» Material provided

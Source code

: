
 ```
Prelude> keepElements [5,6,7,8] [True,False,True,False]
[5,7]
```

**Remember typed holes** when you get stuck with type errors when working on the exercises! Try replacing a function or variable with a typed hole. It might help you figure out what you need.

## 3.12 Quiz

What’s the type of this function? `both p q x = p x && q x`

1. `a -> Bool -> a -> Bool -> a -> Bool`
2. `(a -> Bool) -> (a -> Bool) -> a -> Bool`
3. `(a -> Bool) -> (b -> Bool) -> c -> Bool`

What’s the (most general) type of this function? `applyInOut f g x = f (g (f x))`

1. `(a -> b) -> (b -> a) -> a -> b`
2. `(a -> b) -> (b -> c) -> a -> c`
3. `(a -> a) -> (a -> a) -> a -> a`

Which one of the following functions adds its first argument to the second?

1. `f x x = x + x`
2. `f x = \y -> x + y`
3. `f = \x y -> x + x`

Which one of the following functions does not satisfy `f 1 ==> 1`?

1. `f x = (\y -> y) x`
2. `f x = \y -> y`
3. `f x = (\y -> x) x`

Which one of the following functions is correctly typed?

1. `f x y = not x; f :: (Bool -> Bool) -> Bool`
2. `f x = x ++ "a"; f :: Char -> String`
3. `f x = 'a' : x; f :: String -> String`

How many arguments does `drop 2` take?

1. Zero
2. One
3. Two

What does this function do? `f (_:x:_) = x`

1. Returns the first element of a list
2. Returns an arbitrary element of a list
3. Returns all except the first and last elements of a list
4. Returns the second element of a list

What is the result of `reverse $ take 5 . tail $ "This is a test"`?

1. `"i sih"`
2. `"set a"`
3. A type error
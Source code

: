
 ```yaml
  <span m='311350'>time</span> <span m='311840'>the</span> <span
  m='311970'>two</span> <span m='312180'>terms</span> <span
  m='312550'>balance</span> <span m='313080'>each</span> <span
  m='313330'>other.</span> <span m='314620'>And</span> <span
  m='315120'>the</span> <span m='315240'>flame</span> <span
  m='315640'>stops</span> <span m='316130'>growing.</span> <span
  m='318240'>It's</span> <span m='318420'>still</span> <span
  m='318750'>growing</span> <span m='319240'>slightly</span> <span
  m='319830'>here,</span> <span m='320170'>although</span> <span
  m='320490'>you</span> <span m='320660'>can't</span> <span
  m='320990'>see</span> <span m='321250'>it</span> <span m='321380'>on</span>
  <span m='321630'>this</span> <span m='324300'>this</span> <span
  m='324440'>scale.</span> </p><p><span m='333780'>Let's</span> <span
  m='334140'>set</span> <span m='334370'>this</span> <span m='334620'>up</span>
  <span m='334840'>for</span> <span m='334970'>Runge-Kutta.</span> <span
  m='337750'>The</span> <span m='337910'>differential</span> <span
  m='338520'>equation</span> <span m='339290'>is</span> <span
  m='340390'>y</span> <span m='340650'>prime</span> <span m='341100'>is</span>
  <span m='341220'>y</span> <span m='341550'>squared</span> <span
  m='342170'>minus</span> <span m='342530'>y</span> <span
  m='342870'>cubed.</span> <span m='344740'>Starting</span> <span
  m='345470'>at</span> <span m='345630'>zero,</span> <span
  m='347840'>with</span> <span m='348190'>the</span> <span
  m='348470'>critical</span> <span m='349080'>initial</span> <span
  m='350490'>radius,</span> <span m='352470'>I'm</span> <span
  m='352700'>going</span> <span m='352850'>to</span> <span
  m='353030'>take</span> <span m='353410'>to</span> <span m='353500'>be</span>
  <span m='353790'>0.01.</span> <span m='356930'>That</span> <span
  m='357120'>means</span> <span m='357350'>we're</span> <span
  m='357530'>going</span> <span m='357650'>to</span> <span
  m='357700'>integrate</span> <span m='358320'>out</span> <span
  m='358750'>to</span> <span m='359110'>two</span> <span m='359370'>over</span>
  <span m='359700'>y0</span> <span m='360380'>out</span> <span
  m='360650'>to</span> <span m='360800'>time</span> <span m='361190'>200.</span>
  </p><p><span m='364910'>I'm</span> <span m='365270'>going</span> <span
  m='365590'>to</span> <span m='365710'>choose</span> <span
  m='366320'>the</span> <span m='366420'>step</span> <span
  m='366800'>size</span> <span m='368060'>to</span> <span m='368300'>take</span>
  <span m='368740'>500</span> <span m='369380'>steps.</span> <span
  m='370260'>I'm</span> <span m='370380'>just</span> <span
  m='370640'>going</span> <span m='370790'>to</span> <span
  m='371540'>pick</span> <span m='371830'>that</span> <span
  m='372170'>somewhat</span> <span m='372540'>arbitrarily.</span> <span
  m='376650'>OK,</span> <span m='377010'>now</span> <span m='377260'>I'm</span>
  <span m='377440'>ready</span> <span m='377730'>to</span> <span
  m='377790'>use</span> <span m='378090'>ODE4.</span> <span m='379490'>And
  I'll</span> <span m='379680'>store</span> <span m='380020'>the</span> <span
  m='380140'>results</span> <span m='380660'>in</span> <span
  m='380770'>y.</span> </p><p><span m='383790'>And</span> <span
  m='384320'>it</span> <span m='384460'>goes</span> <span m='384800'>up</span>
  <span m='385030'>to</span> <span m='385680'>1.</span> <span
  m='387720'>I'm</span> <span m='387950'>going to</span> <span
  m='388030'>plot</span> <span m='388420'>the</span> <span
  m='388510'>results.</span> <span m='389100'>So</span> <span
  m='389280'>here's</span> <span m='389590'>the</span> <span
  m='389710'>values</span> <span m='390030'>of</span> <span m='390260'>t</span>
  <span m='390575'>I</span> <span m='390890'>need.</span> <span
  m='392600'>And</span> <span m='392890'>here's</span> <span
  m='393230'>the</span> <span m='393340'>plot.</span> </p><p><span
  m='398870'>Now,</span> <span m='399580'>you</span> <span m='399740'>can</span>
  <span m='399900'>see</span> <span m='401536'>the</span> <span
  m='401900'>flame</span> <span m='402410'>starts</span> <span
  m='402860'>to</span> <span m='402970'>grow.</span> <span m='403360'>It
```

» Task details
Could you restate the listing above word for word, leaving nothing out?

» Solution below
Source code

:
 ```
Prelude> keepElements [5,6,7,8] [True,False,True,False]
[5,7]
```

**Remember typed holes** when you get stuck with type errors when working on the exercises! Try replacing a function or variable with a typed hole. It might help you figure out what you need.

## 3.12 Quiz

What’s the type of this function? `both p q x = p x && q x`

1. `a -> Bool -> a -> Bool -> a -> Bool`
2. `(a -> Bool) -> (a -> Bool) -> a -> Bool`
3. `(a -> Bool) -> (b -> Bool) -> c -> Bool`

What’s the (most general) type of this function? `applyInOut f g x = f (g (f x))`

1. `(a -> b) -> (b -> a) -> a -> b`
2. `(a -> b) -> (b -> c) -> a -> c`
3. `(a -> a) -> (a -> a) -> a -> a`

Which one of the following functions adds its first argument to the second?

1. `f x x = x + x`
2. `f x = \y -> x + y`
3. `f = \x y -> x + x`

Which one of the following functions does not satisfy `f 1 ==> 1`?

1. `f x = (\y -> y) x`
2. `f x = \y -> y`
3. `f x = (\y -> x) x`

Which one of the following functions is correctly typed?

1. `f x y = not x; f :: (Bool -> Bool) -> Bool`
2. `f x = x ++ "a"; f :: Char -> String`
3. `f x = 'a' : x; f :: String -> String`

How many arguments does `drop 2` take?

1. Zero
2. One
3. Two

What does this function do? `f (_:x:_) = x`

1. Returns the first element of a list
2. Returns an arbitrary element of a list
3. Returns all except the first and last elements of a list
4. Returns the second element of a list

What is the result of `reverse $ take 5 . tail $ "This is a test"`?

1. `"i sih"`
2. `"set a"`
3. A type error
Source code

:
 ```yaml
  <span m='311350'>time</span> <span m='311840'>the</span> <span
  m='311970'>two</span> <span m='312180'>terms</span> <span
  m='312550'>balance</span> <span m='313080'>each</span> <span
  m='313330'>other.</span> <span m='314620'>And</span> <span
  m='315120'>the</span> <span m='315240'>flame</span> <span
  m='315640'>stops</span> <span m='316130'>growing.</span> <span
  m='318240'>It's</span> <span m='318420'>still</span> <span
  m='318750'>growing</span> <span m='319240'>slightly</span> <span
  m='319830'>here,</span> <span m='320170'>although</span> <span
  m='320490'>you</span> <span m='320660'>can't</span> <span
  m='320990'>see</span> <span m='321250'>it</span> <span m='321380'>on</span>
  <span m='321630'>this</span> <span m='324300'>this</span> <span
  m='324440'>scale.</span> </p><p><span m='333780'>Let's</span> <span
  m='334140'>set</span> <span m='334370'>this</span> <span m='334620'>up</span>
  <span m='334840'>for</span> <span m='334970'>Runge-Kutta.</span> <span
  m='337750'>The</span> <span m='337910'>differential</span> <span
  m='338520'>equation</span> <span m='339290'>is</span> <span
  m='340390'>y</span> <span m='340650'>prime</span> <span m='341100'>is</span>
  <span m='341220'>y</span> <span m='341550'>squared</span> <span
  m='342170'>minus</span> <span m='342530'>y</span> <span
  m='342870'>cubed.</span> <span m='344740'>Starting</span> <span
  m='345470'>at</span> <span m='345630'>zero,</span> <span
  m='347840'>with</span> <span m='348190'>the</span> <span
  m='348470'>critical</span> <span m='349080'>initial</span> <span
  m='350490'>radius,</span> <span m='352470'>I'm</span> <span
  m='352700'>going</span> <span m='352850'>to</span> <span
  m='353030'>take</span> <span m='353410'>to</span> <span m='353500'>be</span>
  <span m='353790'>0.01.</span> <span m='356930'>That</span> <span
  m='357120'>means</span> <span m='357350'>we're</span> <span
  m='357530'>going</span> <span m='357650'>to</span> <span
  m='357700'>integrate</span> <span m='358320'>out</span> <span
  m='358750'>to</span> <span m='359110'>two</span> <span m='359370'>over</span>
  <span m='359700'>y0</span> <span m='360380'>out</span> <span
  m='360650'>to</span> <span m='360800'>time</span> <span m='361190'>200.</span>
  </p><p><span m='364910'>I'm</span> <span m='365270'>going</span> <span
  m='365590'>to</span> <span m='365710'>choose</span> <span
  m='366320'>the</span> <span m='366420'>step</span> <span
  m='366800'>size</span> <span m='368060'>to</span> <span m='368300'>take</span>
  <span m='368740'>500</span> <span m='369380'>steps.</span> <span
  m='370260'>I'm</span> <span m='370380'>just</span> <span
  m='370640'>going</span> <span m='370790'>to</span> <span
  m='371540'>pick</span> <span m='371830'>that</span> <span
  m='372170'>somewhat</span> <span m='372540'>arbitrarily.</span> <span
  m='376650'>OK,</span> <span m='377010'>now</span> <span m='377260'>I'm</span>
  <span m='377440'>ready</span> <span m='377730'>to</span> <span
  m='377790'>use</span> <span m='378090'>ODE4.</span> <span m='379490'>And
  I'll</span> <span m='379680'>store</span> <span m='380020'>the</span> <span
  m='380140'>results</span> <span m='380660'>in</span> <span
  m='380770'>y.</span> </p><p><span m='383790'>And</span> <span
  m='384320'>it</span> <span m='384460'>goes</span> <span m='384800'>up</span>
  <span m='385030'>to</span> <span m='385680'>1.</span> <span
  m='387720'>I'm</span> <span m='387950'>going to</span> <span
  m='388030'>plot</span> <span m='388420'>the</span> <span
  m='388510'>results.</span> <span m='389100'>So</span> <span
  m='389280'>here's</span> <span m='389590'>the</span> <span
  m='389710'>values</span> <span m='390030'>of</span> <span m='390260'>t</span>
  <span m='390575'>I</span> <span m='390890'>need.</span> <span
  m='392600'>And</span> <span m='392890'>here's</span> <span
  m='393230'>the</span> <span m='393340'>plot.</span> </p><p><span
  m='398870'>Now,</span> <span m='399580'>you</span> <span m='399740'>can</span>
  <span m='399900'>see</span> <span m='401536'>the</span> <span
  m='401900'>flame</span> <span m='402410'>starts</span> <span
  m='402860'>to</span> <span m='402970'>grow.</span> <span m='403360'>It
```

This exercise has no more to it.